Saxum’s project would replace the former Visiting Nurse Association headquarters at 176 Riverside Avenue. (Photo by John T. Ward. Click to enlarge)
By JOHN T. WARD
Red Bank’s planning board kicked off a process Monday night that could result in a rezoning of prime real estate.
But while the ultimate goal of the effort – a tax break for a developer – was not under immediate consideration, it was clearly on the minds of objectors, including at least one board member.
Outline indicates the properties under consideration for “area in need of redevelopment” designation. Below, board member Fred Stone at Monday’s meeting. (Photo below by John T. Ward. Click to enlarge)
At issue is a possible zone reclassification for a cluster of properties at the borough’s northernmost tip, including the former Visiting Nurse Association headquarters, at Riverside Avenue and Bodman Place.
Saxum Real Estate holds a December, 2019 board approval to build 210 apartments there, including 32 units reserved for low- and moderate-income earners.
The “study area” also includes two, long-vacant gas stations near the Route 35 Cooper’s Bridge; a borough sewage facility; a tenanted office building on the Navesink River; and several vacant lots.
Saxum wants its zoning designation changed to an “area in need of redevelopment” under state law, from an “area in need of rehabilitation.” That would make the 3.2-acre site eligible for tax relief in the form of a payment in lieu of taxes, or PILOT, if it can negotiate such an agreement with the borough council.
PILOTs generally call for tax exemptions for a specified period, up to 30 years, on site improvements. Instead, beneficiaries make specified “in lieu of” payments that, unlike standard levies, the town would not have to share with school districts.
Saxum needs the change “in order to make the project economically viable” in the face of increased construction costs, redevelopment consultant Ken DeRoberts said last month.
At Monday’s meeting, Chris Dochney, an engineer with CME Associates, laid out the highlights of a study commissioned by the council that he had authored as an initial step toward a possible change.

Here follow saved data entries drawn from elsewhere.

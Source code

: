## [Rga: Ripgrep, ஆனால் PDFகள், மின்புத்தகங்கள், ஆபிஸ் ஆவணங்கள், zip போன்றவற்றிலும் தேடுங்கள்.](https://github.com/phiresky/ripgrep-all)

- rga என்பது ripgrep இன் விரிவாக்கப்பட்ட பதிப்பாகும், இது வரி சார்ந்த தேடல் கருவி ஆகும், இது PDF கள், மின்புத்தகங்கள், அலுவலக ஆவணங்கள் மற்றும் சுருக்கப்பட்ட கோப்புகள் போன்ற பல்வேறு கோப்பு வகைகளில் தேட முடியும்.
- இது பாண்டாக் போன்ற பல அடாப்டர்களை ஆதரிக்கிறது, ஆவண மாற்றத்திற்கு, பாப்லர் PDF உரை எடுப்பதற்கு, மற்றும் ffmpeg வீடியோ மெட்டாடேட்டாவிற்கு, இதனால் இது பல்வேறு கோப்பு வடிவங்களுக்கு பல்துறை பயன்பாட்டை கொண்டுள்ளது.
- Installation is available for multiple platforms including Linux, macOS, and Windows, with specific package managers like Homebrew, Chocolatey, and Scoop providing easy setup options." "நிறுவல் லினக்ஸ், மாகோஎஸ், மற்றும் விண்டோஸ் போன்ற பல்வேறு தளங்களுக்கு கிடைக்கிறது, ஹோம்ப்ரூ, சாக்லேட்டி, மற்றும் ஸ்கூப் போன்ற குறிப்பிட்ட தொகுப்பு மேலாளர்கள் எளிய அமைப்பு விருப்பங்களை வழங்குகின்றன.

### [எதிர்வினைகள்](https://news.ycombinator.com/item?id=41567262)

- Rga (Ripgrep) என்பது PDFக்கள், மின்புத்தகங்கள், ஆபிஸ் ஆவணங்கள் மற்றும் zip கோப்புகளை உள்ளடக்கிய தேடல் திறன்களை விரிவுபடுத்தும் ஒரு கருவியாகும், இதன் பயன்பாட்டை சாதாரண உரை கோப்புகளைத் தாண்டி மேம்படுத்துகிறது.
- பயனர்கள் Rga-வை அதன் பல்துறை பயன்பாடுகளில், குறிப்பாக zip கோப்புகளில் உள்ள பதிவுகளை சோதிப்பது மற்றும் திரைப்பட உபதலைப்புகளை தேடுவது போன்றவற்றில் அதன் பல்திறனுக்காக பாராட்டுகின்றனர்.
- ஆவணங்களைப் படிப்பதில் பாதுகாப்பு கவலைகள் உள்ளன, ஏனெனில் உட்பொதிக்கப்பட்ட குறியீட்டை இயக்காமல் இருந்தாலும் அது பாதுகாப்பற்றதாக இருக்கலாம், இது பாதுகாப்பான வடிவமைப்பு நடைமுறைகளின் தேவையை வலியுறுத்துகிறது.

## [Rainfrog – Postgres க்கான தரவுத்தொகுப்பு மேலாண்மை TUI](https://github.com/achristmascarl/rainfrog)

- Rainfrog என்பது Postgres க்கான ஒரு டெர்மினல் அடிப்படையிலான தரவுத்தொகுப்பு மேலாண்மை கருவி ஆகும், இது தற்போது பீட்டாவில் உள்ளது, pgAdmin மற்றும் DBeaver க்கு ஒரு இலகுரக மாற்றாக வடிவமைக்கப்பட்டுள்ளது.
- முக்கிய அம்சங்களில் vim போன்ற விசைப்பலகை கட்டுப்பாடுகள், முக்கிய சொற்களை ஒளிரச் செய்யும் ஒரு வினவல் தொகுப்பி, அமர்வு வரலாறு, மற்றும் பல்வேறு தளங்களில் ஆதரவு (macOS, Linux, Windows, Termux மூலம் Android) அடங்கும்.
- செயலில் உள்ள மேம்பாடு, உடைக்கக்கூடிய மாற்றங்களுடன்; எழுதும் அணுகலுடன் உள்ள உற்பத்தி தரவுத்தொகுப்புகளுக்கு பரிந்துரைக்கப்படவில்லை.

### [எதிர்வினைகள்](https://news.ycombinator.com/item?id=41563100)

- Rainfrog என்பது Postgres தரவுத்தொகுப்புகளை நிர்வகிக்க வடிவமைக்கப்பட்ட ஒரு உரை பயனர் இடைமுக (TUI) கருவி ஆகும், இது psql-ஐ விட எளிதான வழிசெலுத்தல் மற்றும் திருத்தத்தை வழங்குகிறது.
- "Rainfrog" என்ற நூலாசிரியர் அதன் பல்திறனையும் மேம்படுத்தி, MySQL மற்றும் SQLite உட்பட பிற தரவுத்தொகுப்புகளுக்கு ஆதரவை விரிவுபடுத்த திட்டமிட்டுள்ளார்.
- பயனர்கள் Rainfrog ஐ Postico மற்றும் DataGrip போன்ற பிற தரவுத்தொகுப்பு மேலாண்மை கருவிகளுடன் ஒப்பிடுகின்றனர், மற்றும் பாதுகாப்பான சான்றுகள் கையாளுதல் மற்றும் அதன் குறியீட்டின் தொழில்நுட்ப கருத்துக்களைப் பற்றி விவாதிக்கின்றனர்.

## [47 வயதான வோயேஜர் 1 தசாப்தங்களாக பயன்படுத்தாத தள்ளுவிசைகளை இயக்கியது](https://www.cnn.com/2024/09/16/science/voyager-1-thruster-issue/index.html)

Dochney said he found that the VNA site and adjoining parcels met the criteria for the contemplated redesignation. So did the two gas stations, he said.
The Coastal Building office structure did not meet the criteria, he said.
Here’s the CME report., whose cost was to be borne by Saxum.
Board chairman Dan Mancuso and board attorney Marc Leckstein repeatedly told the audience of about two dozen that taxes were not the purview of the planning board, and concerns about them should be addressed to the council.
What the borough council might do with the board’s finding “is completely irrelevant to this board’s decision tonight,” said Leckstein. The board’s charge, he said, is to determine “if the proper criteria have been met” to allow for a redesignation.
But the tax issue turned out to be an elephant that repeatedly made its presence known in the council chamber, where the board was holding its second in-person session since the start of the COVID-19 pandemic.
Board member Fred Stone announced that he needed “a moment to vent my frustration over this process.”
“We all know what this permits to happen down the road,” said Stone, who’s also president of the borough board of education. “I can’t argue with the criteria, but I do have to express that this is not in the best interest, particularly of the schools of the borough, eventually losing out on the proceeds of the tax revenues of a huge new ratable.”
Mary-Ellen Mess, of Hudson Avenue, used part of her five minutes at the mic to get Dochney to restate that he was “not expecting” to be asked to re-study the area for redevelopment potential less than two years after Saxum had obtained its approval based on a “rehabilitation” designation. Dochney said that was the case.
When Mess asked Dochney, “what is the benefit to the town” of a change, Leckstein interrupted. “That’s a question for the council,” he said.
“We’re here because people let developers run down their properties,” said Cedar Avenue resident Sue Viscomi. She too, was cut off by Leckstein when she turned to the issue of taxes.
“It’s just bad that it’s on the backbones of taxpayers,” she said.
Irving Place resident Dan Riordan said the board, if it approves the redesignation, will effectively “reward” owners who allow their properties to become dilapidated, “which is to their advantage” when it comes to seeking PILOTs.
Mancuso adjourned the Saxum hearing after two hours, with more residents waiting to be heard. It’s scheduled to resume September 22.
No one representing Saxum spoke at the meeting, and it was unknown if anyone in the audience of about two dozen was present on its behalf.
In response to questions by Mayor Pasquale Menna, Leckstein said the 2017 approval for a six-story Hampton Inn on the Exxon site was “still valid,” even though the planning board had rejected a requested extension by site owner RB Capital in August, 2019.
In his report, Dochney noted that RB Capital principal Larry Cohen had since died, and his mother, a mortgage holder, was “working on settling the debts and potentially selling the property.”
In his testimony, Dochney said the site was scheduled for a Monmouth County Sheriff’s sale earlier in the day, and he did not know if it had a new owner as a result.